(Plain-text document sources)
====================

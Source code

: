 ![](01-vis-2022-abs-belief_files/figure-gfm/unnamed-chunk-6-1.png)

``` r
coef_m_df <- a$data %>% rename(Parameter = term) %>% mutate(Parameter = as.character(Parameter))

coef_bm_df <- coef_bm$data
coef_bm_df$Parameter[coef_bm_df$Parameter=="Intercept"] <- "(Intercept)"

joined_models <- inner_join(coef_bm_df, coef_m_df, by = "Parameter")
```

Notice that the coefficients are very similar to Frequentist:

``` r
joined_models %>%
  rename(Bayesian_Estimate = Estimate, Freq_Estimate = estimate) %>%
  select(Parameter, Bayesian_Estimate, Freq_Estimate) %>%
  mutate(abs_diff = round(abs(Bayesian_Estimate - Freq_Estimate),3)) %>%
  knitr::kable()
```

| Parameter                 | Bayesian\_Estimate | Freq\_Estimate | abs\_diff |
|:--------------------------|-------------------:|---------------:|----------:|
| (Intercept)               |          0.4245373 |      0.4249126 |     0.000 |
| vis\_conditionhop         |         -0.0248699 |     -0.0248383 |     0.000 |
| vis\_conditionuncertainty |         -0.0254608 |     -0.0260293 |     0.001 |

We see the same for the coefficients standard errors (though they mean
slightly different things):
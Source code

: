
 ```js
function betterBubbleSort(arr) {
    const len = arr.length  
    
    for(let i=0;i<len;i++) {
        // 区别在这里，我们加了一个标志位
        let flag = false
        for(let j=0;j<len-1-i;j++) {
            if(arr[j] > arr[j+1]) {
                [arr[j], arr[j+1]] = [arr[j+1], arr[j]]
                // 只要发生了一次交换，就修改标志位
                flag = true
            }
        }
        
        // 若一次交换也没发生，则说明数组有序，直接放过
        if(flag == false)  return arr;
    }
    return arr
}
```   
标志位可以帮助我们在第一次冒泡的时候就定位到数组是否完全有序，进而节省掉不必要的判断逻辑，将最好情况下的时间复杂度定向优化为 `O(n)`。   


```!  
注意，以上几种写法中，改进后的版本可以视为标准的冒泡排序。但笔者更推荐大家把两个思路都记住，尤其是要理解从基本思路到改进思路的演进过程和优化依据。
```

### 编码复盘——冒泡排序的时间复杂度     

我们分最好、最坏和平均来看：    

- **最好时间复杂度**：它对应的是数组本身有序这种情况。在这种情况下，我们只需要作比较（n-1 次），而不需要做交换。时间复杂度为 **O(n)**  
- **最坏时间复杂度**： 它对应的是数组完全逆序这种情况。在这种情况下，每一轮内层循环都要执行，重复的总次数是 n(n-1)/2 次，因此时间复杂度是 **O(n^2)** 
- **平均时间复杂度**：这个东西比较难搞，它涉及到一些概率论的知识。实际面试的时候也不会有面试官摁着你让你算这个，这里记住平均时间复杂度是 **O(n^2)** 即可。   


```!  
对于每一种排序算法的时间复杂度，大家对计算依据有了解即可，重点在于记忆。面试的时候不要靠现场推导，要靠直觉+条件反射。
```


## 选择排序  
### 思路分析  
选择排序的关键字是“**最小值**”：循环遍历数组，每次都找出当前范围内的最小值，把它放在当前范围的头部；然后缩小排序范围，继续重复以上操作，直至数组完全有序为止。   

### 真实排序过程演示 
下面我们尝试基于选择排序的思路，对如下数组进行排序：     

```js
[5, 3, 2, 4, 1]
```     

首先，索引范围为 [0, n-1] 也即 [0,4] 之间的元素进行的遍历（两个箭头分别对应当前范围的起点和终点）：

====================

• [TASK OBJECTIVE]
Scan the entries above, and wherever a line holds the string "mutate", copy it.

• [FINISHED EXERCISE]
coef_m_df <- a$data %>% rename(Parameter = term) %>% mutate(Parameter = as.character(Parameter))
  mutate(abs_diff = round(abs(Bayesian_Estimate - Freq_Estimate),3)) %>%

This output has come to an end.